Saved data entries
========================================

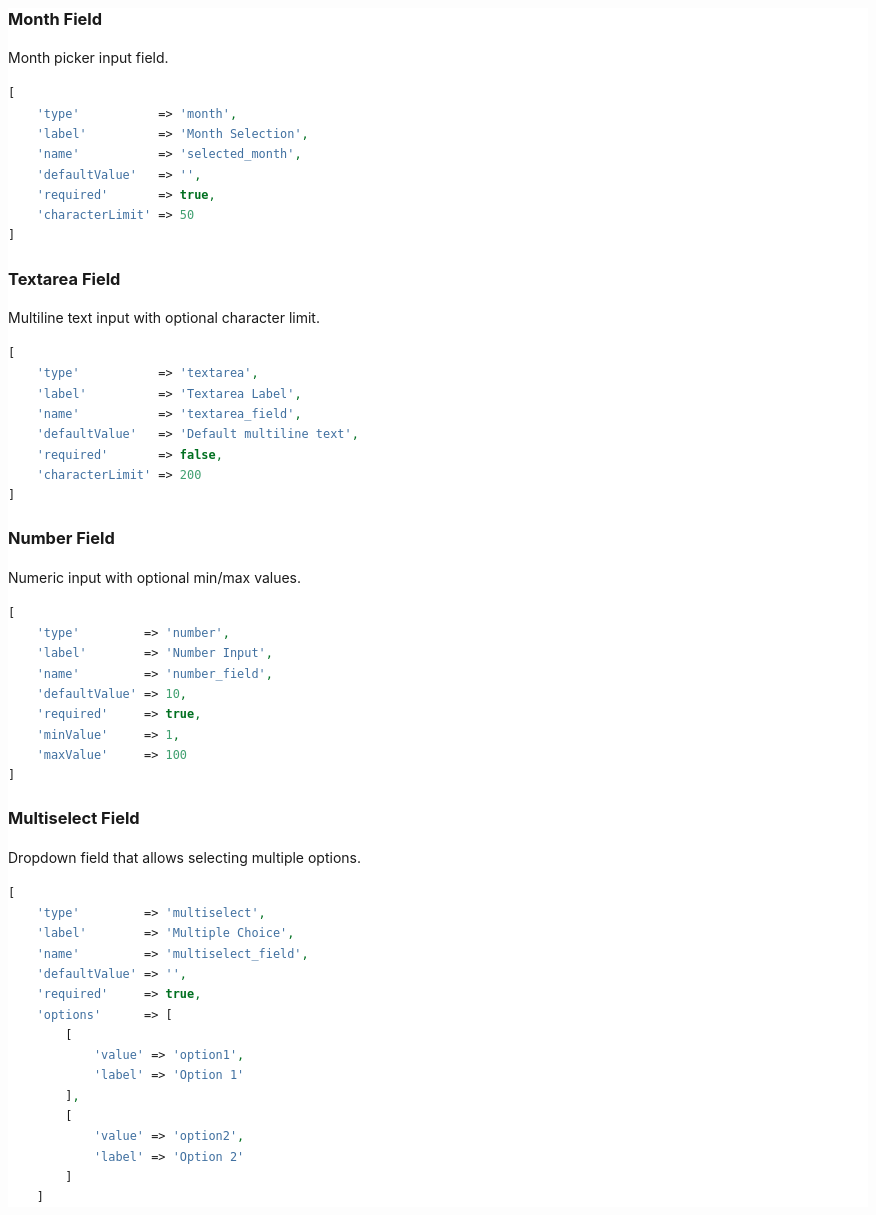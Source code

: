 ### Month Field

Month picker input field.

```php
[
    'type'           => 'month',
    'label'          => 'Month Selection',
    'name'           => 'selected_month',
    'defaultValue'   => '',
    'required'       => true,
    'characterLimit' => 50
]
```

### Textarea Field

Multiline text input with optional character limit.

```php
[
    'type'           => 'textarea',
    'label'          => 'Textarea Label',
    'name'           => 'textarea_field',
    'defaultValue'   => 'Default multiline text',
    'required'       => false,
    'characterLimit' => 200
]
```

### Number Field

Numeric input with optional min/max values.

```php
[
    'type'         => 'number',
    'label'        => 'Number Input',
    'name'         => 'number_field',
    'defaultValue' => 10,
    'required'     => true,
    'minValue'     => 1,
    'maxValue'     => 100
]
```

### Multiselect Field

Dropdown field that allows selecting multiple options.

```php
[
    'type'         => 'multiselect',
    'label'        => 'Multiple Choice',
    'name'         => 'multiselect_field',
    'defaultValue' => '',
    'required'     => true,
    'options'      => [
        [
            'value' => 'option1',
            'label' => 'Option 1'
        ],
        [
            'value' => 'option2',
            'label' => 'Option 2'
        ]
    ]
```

========================================

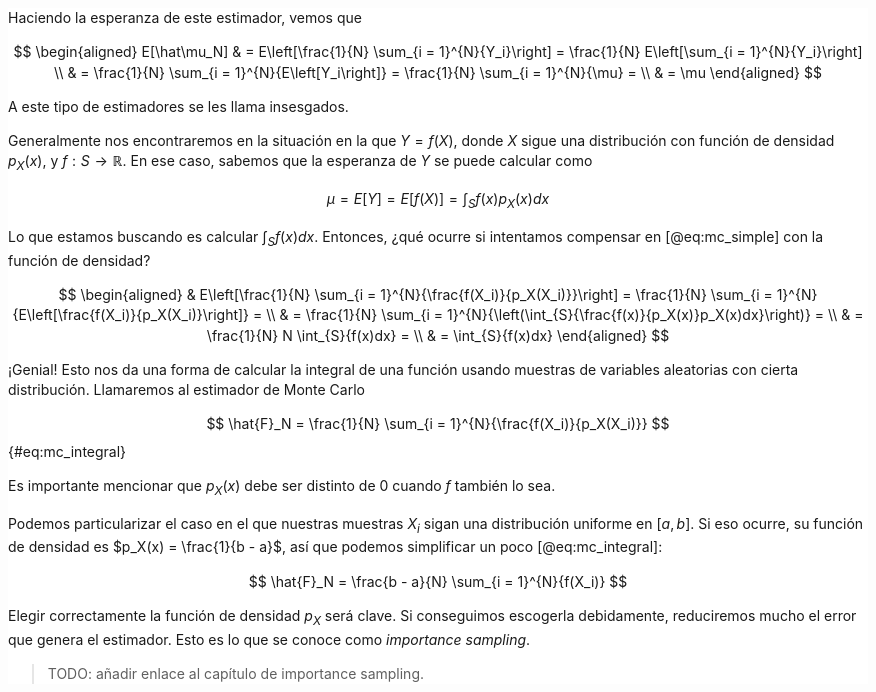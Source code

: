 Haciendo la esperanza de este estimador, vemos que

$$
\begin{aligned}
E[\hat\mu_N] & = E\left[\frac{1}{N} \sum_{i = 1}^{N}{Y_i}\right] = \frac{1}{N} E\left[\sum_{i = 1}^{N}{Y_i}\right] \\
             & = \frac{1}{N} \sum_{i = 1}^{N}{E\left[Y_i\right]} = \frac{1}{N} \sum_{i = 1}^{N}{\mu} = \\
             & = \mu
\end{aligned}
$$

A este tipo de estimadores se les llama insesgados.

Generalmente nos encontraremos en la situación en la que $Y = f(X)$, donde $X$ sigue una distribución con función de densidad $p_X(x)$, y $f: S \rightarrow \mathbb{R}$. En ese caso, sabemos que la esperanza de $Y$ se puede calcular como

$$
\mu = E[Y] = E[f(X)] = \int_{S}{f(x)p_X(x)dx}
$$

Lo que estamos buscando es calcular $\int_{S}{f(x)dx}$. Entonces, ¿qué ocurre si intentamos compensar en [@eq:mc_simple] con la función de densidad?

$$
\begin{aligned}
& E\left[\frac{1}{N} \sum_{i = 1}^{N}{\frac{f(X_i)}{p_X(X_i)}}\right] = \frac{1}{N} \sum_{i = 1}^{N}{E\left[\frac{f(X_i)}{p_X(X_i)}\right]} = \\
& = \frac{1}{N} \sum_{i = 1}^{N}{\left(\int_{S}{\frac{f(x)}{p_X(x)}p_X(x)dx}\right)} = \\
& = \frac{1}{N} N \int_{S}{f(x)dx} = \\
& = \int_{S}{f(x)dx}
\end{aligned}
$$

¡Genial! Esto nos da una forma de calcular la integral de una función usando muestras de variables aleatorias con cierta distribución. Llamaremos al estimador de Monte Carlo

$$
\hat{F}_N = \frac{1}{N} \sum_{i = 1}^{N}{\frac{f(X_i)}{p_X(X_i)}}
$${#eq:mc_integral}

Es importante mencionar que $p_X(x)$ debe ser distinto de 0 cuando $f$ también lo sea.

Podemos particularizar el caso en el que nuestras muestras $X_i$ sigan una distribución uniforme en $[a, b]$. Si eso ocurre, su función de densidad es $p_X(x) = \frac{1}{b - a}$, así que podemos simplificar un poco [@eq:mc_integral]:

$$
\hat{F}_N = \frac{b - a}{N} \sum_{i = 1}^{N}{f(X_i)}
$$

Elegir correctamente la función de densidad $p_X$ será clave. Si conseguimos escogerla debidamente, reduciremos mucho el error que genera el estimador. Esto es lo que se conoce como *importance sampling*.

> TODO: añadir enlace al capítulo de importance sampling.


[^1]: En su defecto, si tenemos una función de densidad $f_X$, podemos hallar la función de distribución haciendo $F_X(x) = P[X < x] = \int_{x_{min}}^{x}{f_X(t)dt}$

========================================

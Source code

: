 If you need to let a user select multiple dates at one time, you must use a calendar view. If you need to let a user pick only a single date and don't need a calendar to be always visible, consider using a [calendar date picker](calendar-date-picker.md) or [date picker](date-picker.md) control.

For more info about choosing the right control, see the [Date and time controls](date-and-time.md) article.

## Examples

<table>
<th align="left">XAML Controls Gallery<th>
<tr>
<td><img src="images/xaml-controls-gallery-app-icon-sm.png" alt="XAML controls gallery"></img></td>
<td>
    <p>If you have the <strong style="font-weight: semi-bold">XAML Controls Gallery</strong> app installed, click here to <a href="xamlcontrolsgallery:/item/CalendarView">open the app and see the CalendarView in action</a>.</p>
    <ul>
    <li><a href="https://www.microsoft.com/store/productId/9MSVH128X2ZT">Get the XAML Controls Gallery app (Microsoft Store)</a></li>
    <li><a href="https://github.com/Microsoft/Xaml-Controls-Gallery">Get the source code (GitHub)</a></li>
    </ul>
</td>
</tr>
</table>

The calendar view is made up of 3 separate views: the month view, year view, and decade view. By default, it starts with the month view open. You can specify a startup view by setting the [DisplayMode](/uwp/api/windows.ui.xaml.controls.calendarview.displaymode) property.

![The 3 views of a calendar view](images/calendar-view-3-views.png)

========================================

Extract all lines from the data in which "esperanza" is found.

: Haciendo la esperanza de este estimador, vemos que
Generalmente nos encontraremos en la situación en la que $Y = f(X)$, donde $X$ sigue una distribución con función de densidad $p_X(x)$, y $f: S \rightarrow \mathbb{R}$. En ese caso, sabemos que la esperanza de $Y$ se puede calcular como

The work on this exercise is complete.